» **Task to complete**: Would you repeat exactly the part of the listing below that runs from the line containing "Verrà creata una" down to the line containing "Quindi, verrà aggiunto", inclusive, and nothing else?

» **Dataset**:
Start of Block

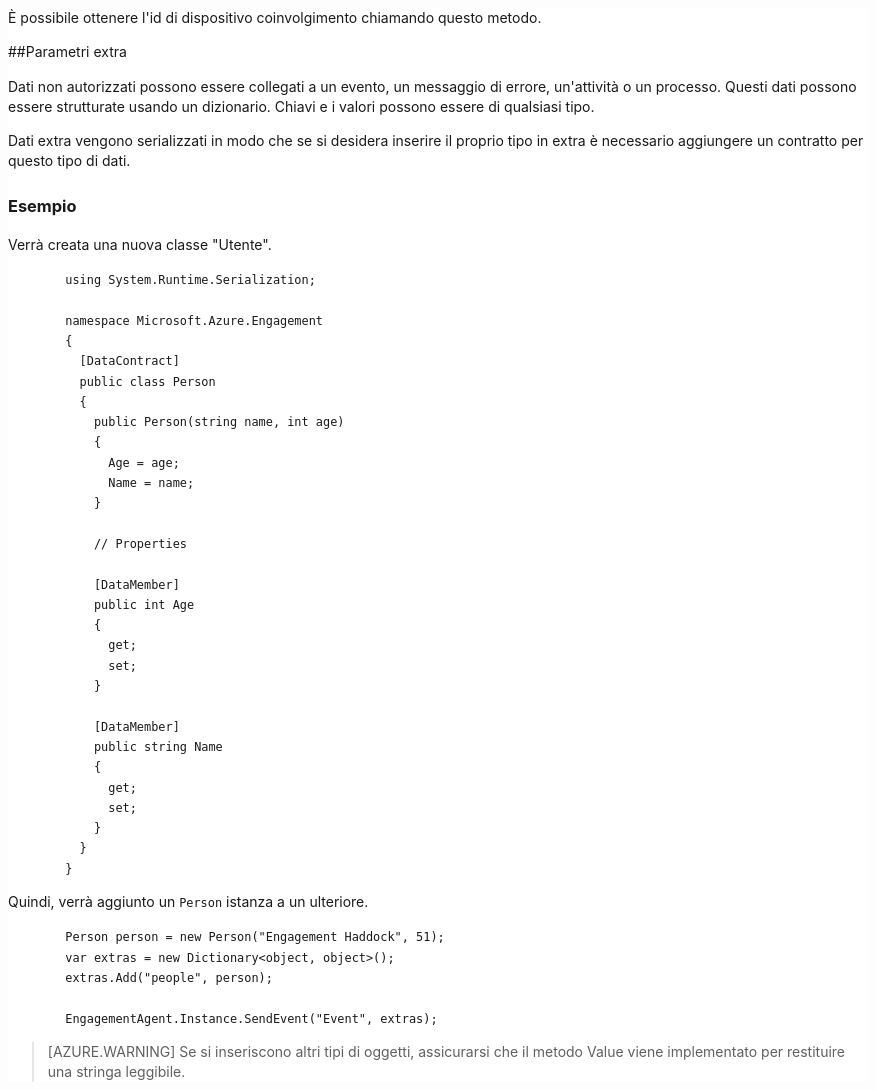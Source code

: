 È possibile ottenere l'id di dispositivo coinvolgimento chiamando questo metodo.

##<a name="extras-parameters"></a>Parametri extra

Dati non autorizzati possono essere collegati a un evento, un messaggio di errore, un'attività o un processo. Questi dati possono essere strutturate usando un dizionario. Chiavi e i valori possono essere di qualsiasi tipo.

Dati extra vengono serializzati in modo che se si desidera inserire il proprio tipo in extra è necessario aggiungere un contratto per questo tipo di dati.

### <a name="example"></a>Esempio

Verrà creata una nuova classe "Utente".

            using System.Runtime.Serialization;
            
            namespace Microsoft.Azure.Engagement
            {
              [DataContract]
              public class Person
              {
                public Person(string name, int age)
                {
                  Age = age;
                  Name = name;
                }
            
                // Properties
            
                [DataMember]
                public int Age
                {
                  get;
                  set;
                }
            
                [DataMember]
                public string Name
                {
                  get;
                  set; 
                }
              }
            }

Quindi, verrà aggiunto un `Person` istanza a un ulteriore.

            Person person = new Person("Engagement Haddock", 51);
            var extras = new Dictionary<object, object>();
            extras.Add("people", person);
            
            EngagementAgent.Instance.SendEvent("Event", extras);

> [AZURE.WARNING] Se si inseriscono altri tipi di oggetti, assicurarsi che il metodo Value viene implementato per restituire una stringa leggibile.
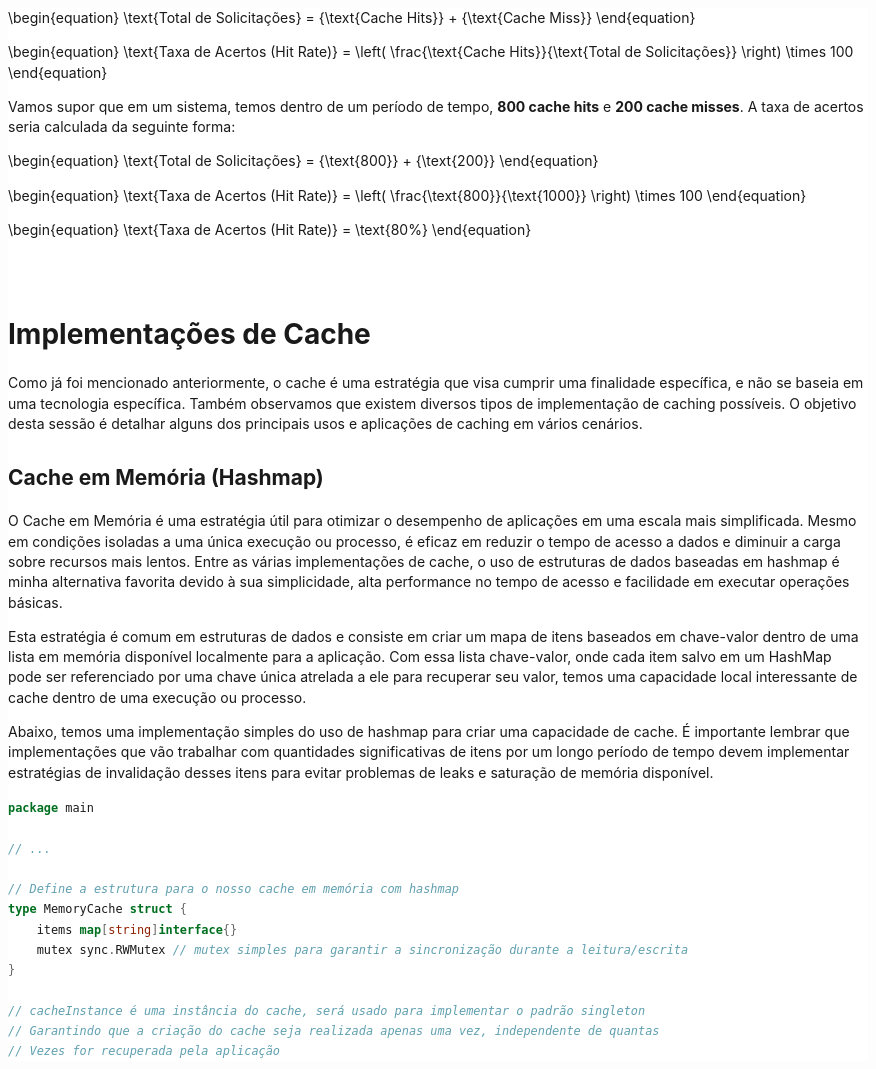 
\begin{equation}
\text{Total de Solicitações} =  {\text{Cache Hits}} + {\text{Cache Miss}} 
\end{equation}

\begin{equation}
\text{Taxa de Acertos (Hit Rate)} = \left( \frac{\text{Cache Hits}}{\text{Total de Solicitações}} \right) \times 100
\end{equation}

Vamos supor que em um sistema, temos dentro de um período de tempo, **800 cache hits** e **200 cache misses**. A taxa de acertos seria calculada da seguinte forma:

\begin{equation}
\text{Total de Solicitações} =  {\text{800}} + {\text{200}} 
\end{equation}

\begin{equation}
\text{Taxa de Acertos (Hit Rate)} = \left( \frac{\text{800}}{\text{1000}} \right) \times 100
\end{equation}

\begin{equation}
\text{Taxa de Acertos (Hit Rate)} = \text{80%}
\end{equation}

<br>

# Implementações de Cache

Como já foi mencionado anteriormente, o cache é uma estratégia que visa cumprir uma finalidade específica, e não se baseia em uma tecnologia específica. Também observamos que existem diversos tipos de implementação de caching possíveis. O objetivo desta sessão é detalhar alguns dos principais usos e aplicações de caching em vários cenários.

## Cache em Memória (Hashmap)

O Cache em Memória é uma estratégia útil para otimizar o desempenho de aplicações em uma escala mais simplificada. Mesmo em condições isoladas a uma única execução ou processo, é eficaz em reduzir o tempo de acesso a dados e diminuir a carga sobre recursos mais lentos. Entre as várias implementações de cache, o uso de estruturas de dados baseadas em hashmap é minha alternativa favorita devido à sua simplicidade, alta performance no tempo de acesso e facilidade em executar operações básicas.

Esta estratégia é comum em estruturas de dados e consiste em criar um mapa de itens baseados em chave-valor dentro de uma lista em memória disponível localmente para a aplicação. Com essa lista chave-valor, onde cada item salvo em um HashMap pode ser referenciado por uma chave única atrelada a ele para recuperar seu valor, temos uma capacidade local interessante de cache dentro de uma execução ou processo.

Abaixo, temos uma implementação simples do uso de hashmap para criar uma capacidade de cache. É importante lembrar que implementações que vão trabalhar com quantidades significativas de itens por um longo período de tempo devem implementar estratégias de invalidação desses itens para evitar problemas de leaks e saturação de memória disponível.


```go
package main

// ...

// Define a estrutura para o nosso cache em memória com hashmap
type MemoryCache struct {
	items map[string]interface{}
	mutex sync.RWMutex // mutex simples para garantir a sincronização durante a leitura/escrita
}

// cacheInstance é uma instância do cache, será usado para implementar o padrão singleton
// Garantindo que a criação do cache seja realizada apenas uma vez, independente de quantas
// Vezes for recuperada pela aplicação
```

End of Block
Start of Block

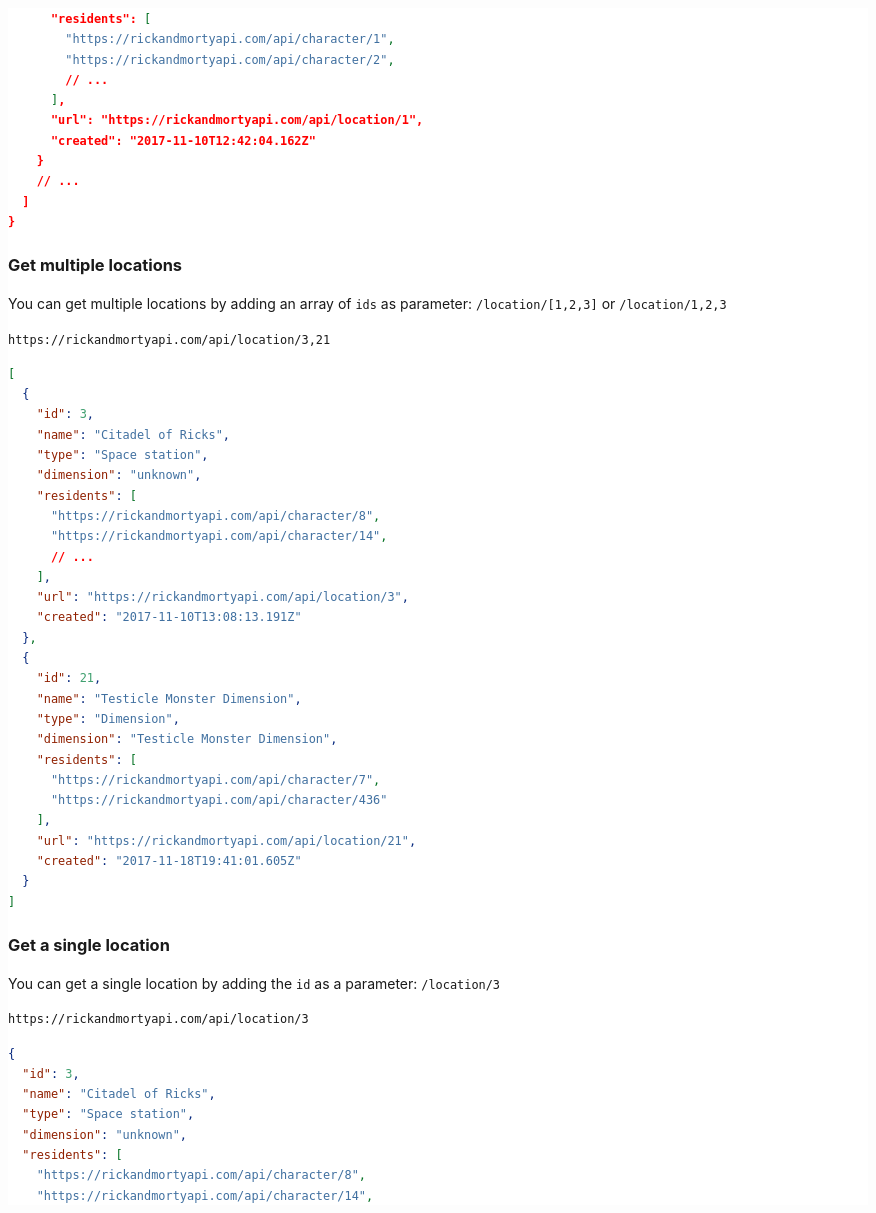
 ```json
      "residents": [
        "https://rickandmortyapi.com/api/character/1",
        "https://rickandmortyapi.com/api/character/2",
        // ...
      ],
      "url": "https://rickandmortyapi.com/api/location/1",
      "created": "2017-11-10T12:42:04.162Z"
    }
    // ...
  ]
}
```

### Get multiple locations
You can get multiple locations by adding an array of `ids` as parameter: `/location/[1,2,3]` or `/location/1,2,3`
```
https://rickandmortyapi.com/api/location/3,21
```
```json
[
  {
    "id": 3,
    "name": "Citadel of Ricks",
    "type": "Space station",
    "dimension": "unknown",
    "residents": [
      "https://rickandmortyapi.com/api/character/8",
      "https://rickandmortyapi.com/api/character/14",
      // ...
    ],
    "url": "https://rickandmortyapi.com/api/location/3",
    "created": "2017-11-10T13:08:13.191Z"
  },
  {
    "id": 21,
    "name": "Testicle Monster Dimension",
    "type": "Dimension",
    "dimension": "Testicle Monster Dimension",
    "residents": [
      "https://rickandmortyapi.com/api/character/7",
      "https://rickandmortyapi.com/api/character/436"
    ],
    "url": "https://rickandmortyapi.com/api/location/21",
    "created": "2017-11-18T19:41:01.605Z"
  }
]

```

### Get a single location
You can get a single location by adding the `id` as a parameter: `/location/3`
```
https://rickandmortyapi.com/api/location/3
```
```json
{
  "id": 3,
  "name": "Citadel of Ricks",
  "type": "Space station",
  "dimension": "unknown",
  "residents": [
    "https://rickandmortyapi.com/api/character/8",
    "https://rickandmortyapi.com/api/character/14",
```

End of Block

» **Expected output**:
Verrà creata una nuova classe "Utente".

            using System.Runtime.Serialization;
            
            namespace Microsoft.Azure.Engagement
            {
              [DataContract]
              public class Person
              {
                public Person(string name, int age)
                {
                  Age = age;
                  Name = name;
                }
            
                // Properties
            
                [DataMember]
                public int Age
                {
                  get;
                  set;
                }
            
                [DataMember]
                public string Name
                {
                  get;
                  set; 
                }
              }
            }

Quindi, verrà aggiunto un `Person` istanza a un ulteriore.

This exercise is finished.